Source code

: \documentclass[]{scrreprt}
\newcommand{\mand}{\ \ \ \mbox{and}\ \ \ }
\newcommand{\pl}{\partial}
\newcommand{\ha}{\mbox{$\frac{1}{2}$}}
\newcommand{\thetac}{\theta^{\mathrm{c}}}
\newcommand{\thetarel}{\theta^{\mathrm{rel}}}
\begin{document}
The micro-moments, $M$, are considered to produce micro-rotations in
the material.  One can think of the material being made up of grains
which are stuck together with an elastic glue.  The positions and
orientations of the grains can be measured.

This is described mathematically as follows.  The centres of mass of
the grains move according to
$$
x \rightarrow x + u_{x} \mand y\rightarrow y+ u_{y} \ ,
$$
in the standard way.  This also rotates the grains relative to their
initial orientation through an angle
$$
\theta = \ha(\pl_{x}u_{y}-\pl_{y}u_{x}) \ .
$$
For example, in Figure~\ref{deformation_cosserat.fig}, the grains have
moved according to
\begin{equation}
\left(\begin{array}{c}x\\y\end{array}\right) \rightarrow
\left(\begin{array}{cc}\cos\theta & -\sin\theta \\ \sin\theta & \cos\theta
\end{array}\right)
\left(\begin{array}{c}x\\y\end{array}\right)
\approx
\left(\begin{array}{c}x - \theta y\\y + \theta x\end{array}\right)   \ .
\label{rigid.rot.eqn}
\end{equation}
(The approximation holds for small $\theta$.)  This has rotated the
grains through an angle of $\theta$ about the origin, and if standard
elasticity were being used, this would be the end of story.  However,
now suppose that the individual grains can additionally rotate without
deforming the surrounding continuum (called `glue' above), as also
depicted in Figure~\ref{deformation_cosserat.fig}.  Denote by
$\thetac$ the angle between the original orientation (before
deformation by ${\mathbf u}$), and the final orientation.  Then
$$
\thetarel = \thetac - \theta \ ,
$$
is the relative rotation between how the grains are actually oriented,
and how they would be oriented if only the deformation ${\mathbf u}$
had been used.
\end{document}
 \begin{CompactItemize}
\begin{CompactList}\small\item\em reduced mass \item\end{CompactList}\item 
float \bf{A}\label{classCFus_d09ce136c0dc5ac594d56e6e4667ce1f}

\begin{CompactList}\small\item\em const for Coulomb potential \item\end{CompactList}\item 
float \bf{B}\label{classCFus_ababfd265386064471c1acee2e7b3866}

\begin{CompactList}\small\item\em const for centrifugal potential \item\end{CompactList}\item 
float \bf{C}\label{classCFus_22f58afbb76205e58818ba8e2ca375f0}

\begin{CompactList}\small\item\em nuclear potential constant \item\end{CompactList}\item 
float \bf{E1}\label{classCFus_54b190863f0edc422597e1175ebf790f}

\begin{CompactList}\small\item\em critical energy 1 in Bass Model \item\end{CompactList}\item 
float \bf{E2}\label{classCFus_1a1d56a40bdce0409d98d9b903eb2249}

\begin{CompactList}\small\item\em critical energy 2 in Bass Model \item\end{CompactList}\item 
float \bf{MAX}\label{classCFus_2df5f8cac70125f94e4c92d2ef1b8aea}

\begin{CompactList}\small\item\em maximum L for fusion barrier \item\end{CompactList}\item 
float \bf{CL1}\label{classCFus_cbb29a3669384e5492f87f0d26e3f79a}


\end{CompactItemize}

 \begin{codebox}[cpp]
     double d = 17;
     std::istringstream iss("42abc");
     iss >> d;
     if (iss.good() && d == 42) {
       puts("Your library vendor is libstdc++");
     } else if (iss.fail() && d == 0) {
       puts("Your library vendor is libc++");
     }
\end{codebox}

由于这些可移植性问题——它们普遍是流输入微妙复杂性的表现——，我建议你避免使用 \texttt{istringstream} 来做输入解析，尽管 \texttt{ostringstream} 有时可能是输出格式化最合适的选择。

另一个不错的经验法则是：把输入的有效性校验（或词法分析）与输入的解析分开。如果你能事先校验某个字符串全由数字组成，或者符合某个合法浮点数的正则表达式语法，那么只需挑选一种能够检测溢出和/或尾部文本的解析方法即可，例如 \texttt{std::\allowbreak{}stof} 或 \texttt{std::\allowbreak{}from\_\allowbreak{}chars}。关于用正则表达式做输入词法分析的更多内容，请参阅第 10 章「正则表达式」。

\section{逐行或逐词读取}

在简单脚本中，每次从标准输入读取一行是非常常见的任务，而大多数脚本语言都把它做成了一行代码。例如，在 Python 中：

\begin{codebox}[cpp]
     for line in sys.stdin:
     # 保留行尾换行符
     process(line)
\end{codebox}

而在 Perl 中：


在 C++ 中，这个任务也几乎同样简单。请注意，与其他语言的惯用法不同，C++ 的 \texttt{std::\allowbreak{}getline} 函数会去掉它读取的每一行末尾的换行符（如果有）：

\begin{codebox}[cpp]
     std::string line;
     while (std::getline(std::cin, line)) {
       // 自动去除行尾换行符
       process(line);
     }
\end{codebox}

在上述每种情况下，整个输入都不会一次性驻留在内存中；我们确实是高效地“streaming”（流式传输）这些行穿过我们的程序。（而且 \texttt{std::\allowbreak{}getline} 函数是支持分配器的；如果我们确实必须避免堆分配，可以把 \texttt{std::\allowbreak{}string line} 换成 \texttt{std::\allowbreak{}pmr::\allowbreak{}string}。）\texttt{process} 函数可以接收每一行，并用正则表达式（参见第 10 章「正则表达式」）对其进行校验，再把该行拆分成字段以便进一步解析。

——

▶ [Task to carry out]
Wherever the string "Bass" turns up in the material, copy the whole line.

▶ [Task response]
\begin{CompactList}\small\item\em critical energy 1 in Bass Model \item\end{CompactList}\item 
\begin{CompactList}\small\item\em critical energy 2 in Bass Model \item\end{CompactList}\item 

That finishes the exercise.